La piedad era un concepto extraño para ellos, el otro lado de la lástima. Dos cosas que habían sido extraídas de su léxico desde que eran muchachos.

Lo único peor que la piedad o la lástima era el fracaso, y mientras Cazador agarraba el brazo roto de su oponente y tiraba al enorme macho al suelo clavando la rodilla en medio de la espalda del asesino, vio el reconocimiento del fracaso inminente brillando como una llama oscura en los fríos ojos del vampiro de la primera generación.

Había perdido la batalla.

Lo sabía, al igual que sabía Cazador que la posibilidad de dar un golpe certero en el grueso collar negro que envolvía el cuello del asesino se le iba a presentar al siguiente instante.

Cazador usó su mano libre para coger una de las dos pistolas abandonadas sobre el pavimento. Blandió la culata metálica como un martillo y asestó un golpe al collar que envolvía el cuello del asesino.

De nuevo, y esta vez con más fuerza, el golpe abolló ese material impenetrable que albergaba el diabólico aparato.

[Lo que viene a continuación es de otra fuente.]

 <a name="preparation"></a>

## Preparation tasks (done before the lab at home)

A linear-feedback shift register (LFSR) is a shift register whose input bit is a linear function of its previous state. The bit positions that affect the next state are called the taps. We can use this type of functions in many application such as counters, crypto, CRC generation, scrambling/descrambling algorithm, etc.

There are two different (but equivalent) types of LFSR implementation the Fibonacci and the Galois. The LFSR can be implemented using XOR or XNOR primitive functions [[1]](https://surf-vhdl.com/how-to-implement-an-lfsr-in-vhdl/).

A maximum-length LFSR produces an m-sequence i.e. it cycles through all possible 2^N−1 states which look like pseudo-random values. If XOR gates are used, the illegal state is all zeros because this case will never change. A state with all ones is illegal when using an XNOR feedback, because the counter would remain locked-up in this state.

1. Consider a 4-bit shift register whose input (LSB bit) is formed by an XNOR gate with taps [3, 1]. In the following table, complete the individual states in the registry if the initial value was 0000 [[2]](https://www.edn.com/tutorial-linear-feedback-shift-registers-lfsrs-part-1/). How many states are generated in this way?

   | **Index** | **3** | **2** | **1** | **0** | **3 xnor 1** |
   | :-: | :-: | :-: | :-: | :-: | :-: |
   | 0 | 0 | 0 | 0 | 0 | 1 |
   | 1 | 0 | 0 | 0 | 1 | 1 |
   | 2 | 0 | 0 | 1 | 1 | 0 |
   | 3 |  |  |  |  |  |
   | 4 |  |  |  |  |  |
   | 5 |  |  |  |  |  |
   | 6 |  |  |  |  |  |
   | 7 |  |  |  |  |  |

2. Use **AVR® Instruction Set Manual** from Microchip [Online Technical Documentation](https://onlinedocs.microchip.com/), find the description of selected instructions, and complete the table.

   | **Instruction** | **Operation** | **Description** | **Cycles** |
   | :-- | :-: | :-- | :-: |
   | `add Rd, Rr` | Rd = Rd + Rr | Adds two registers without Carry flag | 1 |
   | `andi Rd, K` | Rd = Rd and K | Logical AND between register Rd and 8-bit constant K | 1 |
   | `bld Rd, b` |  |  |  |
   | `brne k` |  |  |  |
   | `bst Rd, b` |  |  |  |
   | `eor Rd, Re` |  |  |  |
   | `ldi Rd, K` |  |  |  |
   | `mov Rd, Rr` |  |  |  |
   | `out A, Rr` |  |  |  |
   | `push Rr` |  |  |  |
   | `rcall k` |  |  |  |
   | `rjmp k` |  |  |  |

Un aparato confeccionado por Dragos en su laboratorio con un único propósito: asegurarse la lealtad y obediencia del ejército letal que había criado a su servicio.

Cazador oyó un pequeño chasquido que indicaba que la detonación era inminente. El asesino de Dragos usó su mano sana, tal vez para verificar la amenaza o para intentar detenerla; Cazador no estaba seguro.

Rodó hacia un lado ... justo cuando los rayos ultravioleta emergían del collar.

Hubo un destello de luz abrasadora que apareció y se fue al instante, mientras el rayo letal traspasaba la cabeza del asesino en un claro movimiento.

Cuando la calle volvió a sumirse en la oscuridad, Cazador miró fijamente el cadáver llameante de aquel macho que era igual a él en tantos sentidos. Un hermano, aunque no hubiera un sentimiento de familiaridad entre los asesinos del ejército personal de Dragos.

No sentía remordimientos por el asesino muerto que había ante él, solo una vaga sensación de satisfacción por el hecho de que hubiera uno menos para llevar a cabo los retorcidos planes de Dragos.

No descansaría hasta que no quedara ninguno.